● About this exercise
All lines from the one with "- [优化]个人中心导出空间弹出框样式；" through the final line below are to be reproduced exactly; omit the others.

● Dataset
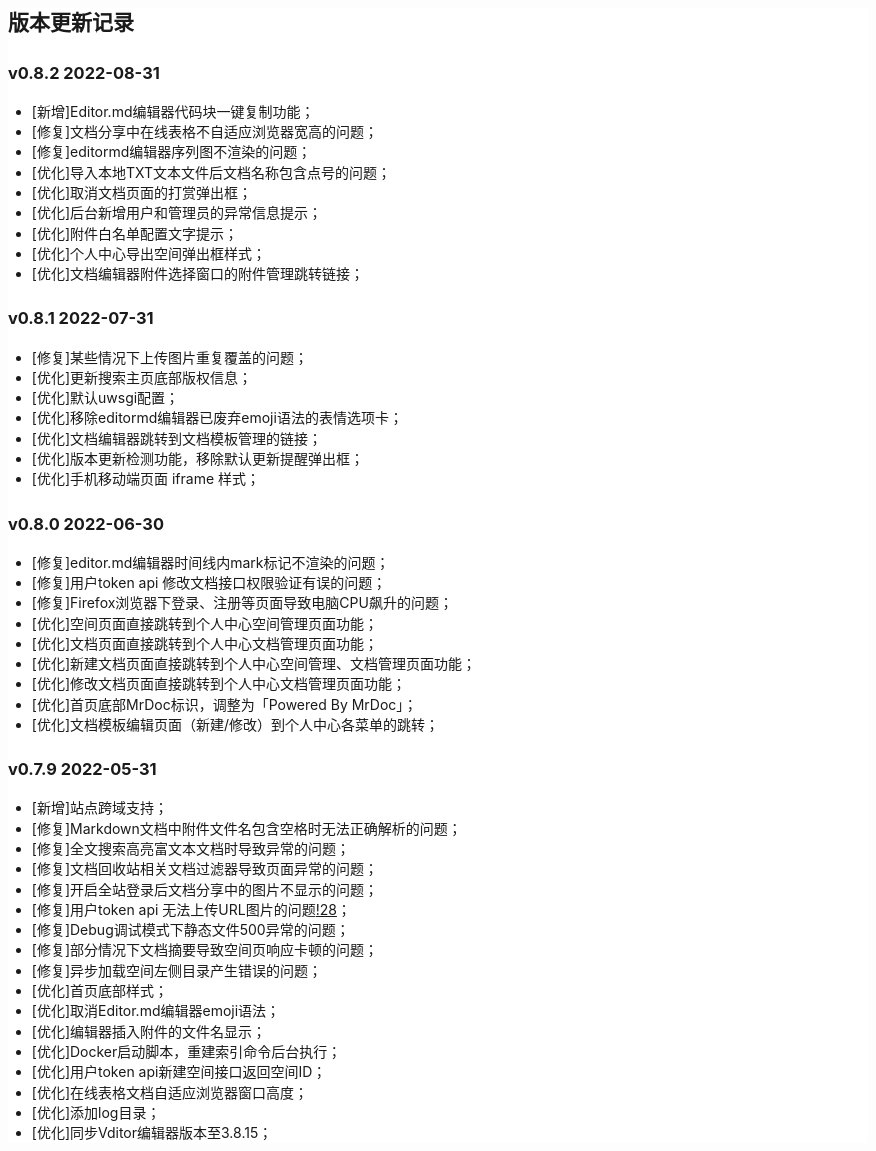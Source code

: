 ## 版本更新记录

### v0.8.2 2022-08-31

- [新增]Editor.md编辑器代码块一键复制功能；
- [修复]文档分享中在线表格不自适应浏览器宽高的问题；
- [修复]editormd编辑器序列图不渲染的问题；
- [优化]导入本地TXT文本文件后文档名称包含点号的问题；
- [优化]取消文档页面的打赏弹出框；
- [优化]后台新增用户和管理员的异常信息提示；
- [优化]附件白名单配置文字提示；
- [优化]个人中心导出空间弹出框样式；
- [优化]文档编辑器附件选择窗口的附件管理跳转链接；

### v0.8.1 2022-07-31

- [修复]某些情况下上传图片重复覆盖的问题；
- [优化]更新搜索主页底部版权信息；
- [优化]默认uwsgi配置；
- [优化]移除editormd编辑器已废弃emoji语法的表情选项卡；
- [优化]文档编辑器跳转到文档模板管理的链接；
- [优化]版本更新检测功能，移除默认更新提醒弹出框；
- [优化]手机移动端页面 iframe 样式；

### v0.8.0 2022-06-30

- [修复]editor.md编辑器时间线内mark标记不渲染的问题；
- [修复]用户token api 修改文档接口权限验证有误的问题；
- [修复]Firefox浏览器下登录、注册等页面导致电脑CPU飙升的问题；
- [优化]空间页面直接跳转到个人中心空间管理页面功能；
- [优化]文档页面直接跳转到个人中心文档管理页面功能；
- [优化]新建文档页面直接跳转到个人中心空间管理、文档管理页面功能；
- [优化]修改文档页面直接跳转到个人中心文档管理页面功能；
- [优化]首页底部MrDoc标识，调整为「Powered By MrDoc」；
- [优化]文档模板编辑页面（新建/修改）到个人中心各菜单的跳转；

### v0.7.9 2022-05-31

- [新增]站点跨域支持；
- [修复]Markdown文档中附件文件名包含空格时无法正确解析的问题；
- [修复]全文搜索高亮富文本文档时导致异常的问题；
- [修复]文档回收站相关文档过滤器导致页面异常的问题；
- [修复]开启全站登录后文档分享中的图片不显示的问题；
- [修复]用户token api 无法上传URL图片的问题[!28](https://gitee.com/zmister/MrDoc/pulls/28)；
- [修复]Debug调试模式下静态文件500异常的问题；
- [修复]部分情况下文档摘要导致空间页响应卡顿的问题；
- [修复]异步加载空间左侧目录产生错误的问题；
- [优化]首页底部样式；
- [优化]取消Editor.md编辑器emoji语法；
- [优化]编辑器插入附件的文件名显示；
- [优化]Docker启动脚本，重建索引命令后台执行；
- [优化]用户token api新建空间接口返回空间ID；
- [优化]在线表格文档自适应浏览器窗口高度；
- [优化]添加log目录；
- [优化]同步Vditor编辑器版本至3.8.15；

● Solution to this exercise
- [优化]个人中心导出空间弹出框样式；
- [优化]文档编辑器附件选择窗口的附件管理跳转链接；

### v0.8.1 2022-07-31

- [修复]某些情况下上传图片重复覆盖的问题；
- [优化]更新搜索主页底部版权信息；
- [优化]默认uwsgi配置；
- [优化]移除editormd编辑器已废弃emoji语法的表情选项卡；
- [优化]文档编辑器跳转到文档模板管理的链接；
- [优化]版本更新检测功能，移除默认更新提醒弹出框；
- [优化]手机移动端页面 iframe 样式；

### v0.8.0 2022-06-30

- [修复]editor.md编辑器时间线内mark标记不渲染的问题；
- [修复]用户token api 修改文档接口权限验证有误的问题；
- [修复]Firefox浏览器下登录、注册等页面导致电脑CPU飙升的问题；
- [优化]空间页面直接跳转到个人中心空间管理页面功能；
- [优化]文档页面直接跳转到个人中心文档管理页面功能；
- [优化]新建文档页面直接跳转到个人中心空间管理、文档管理页面功能；
- [优化]修改文档页面直接跳转到个人中心文档管理页面功能；
- [优化]首页底部MrDoc标识，调整为「Powered By MrDoc」；
- [优化]文档模板编辑页面（新建/修改）到个人中心各菜单的跳转；

### v0.7.9 2022-05-31

- [新增]站点跨域支持；
- [修复]Markdown文档中附件文件名包含空格时无法正确解析的问题；
- [修复]全文搜索高亮富文本文档时导致异常的问题；
- [修复]文档回收站相关文档过滤器导致页面异常的问题；
- [修复]开启全站登录后文档分享中的图片不显示的问题；
- [修复]用户token api 无法上传URL图片的问题[!28](https://gitee.com/zmister/MrDoc/pulls/28)；
- [修复]Debug调试模式下静态文件500异常的问题；
- [修复]部分情况下文档摘要导致空间页响应卡顿的问题；
- [修复]异步加载空间左侧目录产生错误的问题；
- [优化]首页底部样式；
- [优化]取消Editor.md编辑器emoji语法；
- [优化]编辑器插入附件的文件名显示；
- [优化]Docker启动脚本，重建索引命令后台执行；
- [优化]用户token api新建空间接口返回空间ID；
- [优化]在线表格文档自适应浏览器窗口高度；
- [优化]添加log目录；
- [优化]同步Vditor编辑器版本至3.8.15；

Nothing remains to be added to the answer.